Application Switcher

It becomes very hard to distinguish between the Gitgui Alacritty and the Project Alacritty instances. More often than not I pick the wrong one and have to try and choose a second time. It’s a little annoying.

I can use Misson Control to display all the windows and choose from there.

Mission Control - Apple.com

The reason I don’t want to do this is because I’ve got an old MacBook Pro and zooming into Misson Control is slow. The whole process of:

  • Go to Mission Control
  • Choose your Alacritty Window
  • Switch to that Window

takes about 2 seconds. That’s way too long to maintain any kind of flow state when coding.

The Solution

  1. Create a copy of the application folder

For example to create an Alacritty instance for Whatevers I can create a copy with:

cp -r /Applications/Alacritty.app /Applications/Alacritty-Whatever.app
  1. Open Finder and browse to the freshly copied application folder (/Applications/Alacritty-Whatever.app in the above example)
Alacritty-Whatever.app
  1. Open the information panel with CMD + I:
Icon Placeholder
  1. Find a new image (use Google Images, macosicons etc)
  2. Drag the new image to the icon placeholder
Drag in the New Image
Update Icon
  1. Launch Copied app through Spotlight or Alfred
Launch Copied App
  1. Check the Application Switcher
Updated Icon

Final Result

I used the above steps to create custom icons for Alacritty for both my projects and GitUI instances.

Alacritty Icons

The key is to launch the Alacritty-Projects application for projects and Alacritty-GitUI application for git-related work.

Downsides

This is the simplest way to give different application instances different icons that I have found. You have to essentially create a new application (by copying an existing one) just to change an icon for a different instance. You need one copy per instance you want to customise the icon for. This seems a little crazy.

Make it Easier

If you know of an easier/better way to do this please drop me comment.

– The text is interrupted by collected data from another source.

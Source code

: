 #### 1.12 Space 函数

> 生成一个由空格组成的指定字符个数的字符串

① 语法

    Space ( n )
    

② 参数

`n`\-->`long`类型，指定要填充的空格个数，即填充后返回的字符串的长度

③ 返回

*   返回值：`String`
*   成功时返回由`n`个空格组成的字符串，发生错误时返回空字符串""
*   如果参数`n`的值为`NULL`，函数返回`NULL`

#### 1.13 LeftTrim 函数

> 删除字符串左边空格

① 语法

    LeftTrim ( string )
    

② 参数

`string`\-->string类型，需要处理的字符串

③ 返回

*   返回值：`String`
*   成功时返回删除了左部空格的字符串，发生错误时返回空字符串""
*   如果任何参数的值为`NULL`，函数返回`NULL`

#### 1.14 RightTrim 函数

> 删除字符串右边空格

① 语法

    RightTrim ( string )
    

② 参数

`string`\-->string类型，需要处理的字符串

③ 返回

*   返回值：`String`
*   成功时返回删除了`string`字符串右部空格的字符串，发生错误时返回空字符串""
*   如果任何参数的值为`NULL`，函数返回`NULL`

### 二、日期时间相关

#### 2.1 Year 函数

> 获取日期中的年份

Unfortunately any time you update the original application (Alacritty in this instance) you need to recreate your copies and do the whole updating icon dance.

Scripting

This whole process is pretty easy to script, providing you can create an icns file for the image you require or already have an alternate icns file. But it is not as reliable as the steps outlined above, as sometimes icon caching issues makes it hard to refresh the new icons. See below for more details

Generating an icns File

There’s a program called mkicns that lets you convert images from various formats like jpg, png etc to icns files that are used for your application icons.

You can install it through Homebrew:

brew install makeicns

You can generate an icns file for a given image with:

makeicns -in your-image_file -out your.icns

There are a bunch more options for makeicn, so make sure to check the --help option for any customizations you want to make.

Icon Refresh Issues

Now that we have our own icns file, we can do the following:

  1. Create a copy of the application folder as above
  2. Copy across the custom icns file into the Content/Resources folder and replace the existing icns file you want to replace.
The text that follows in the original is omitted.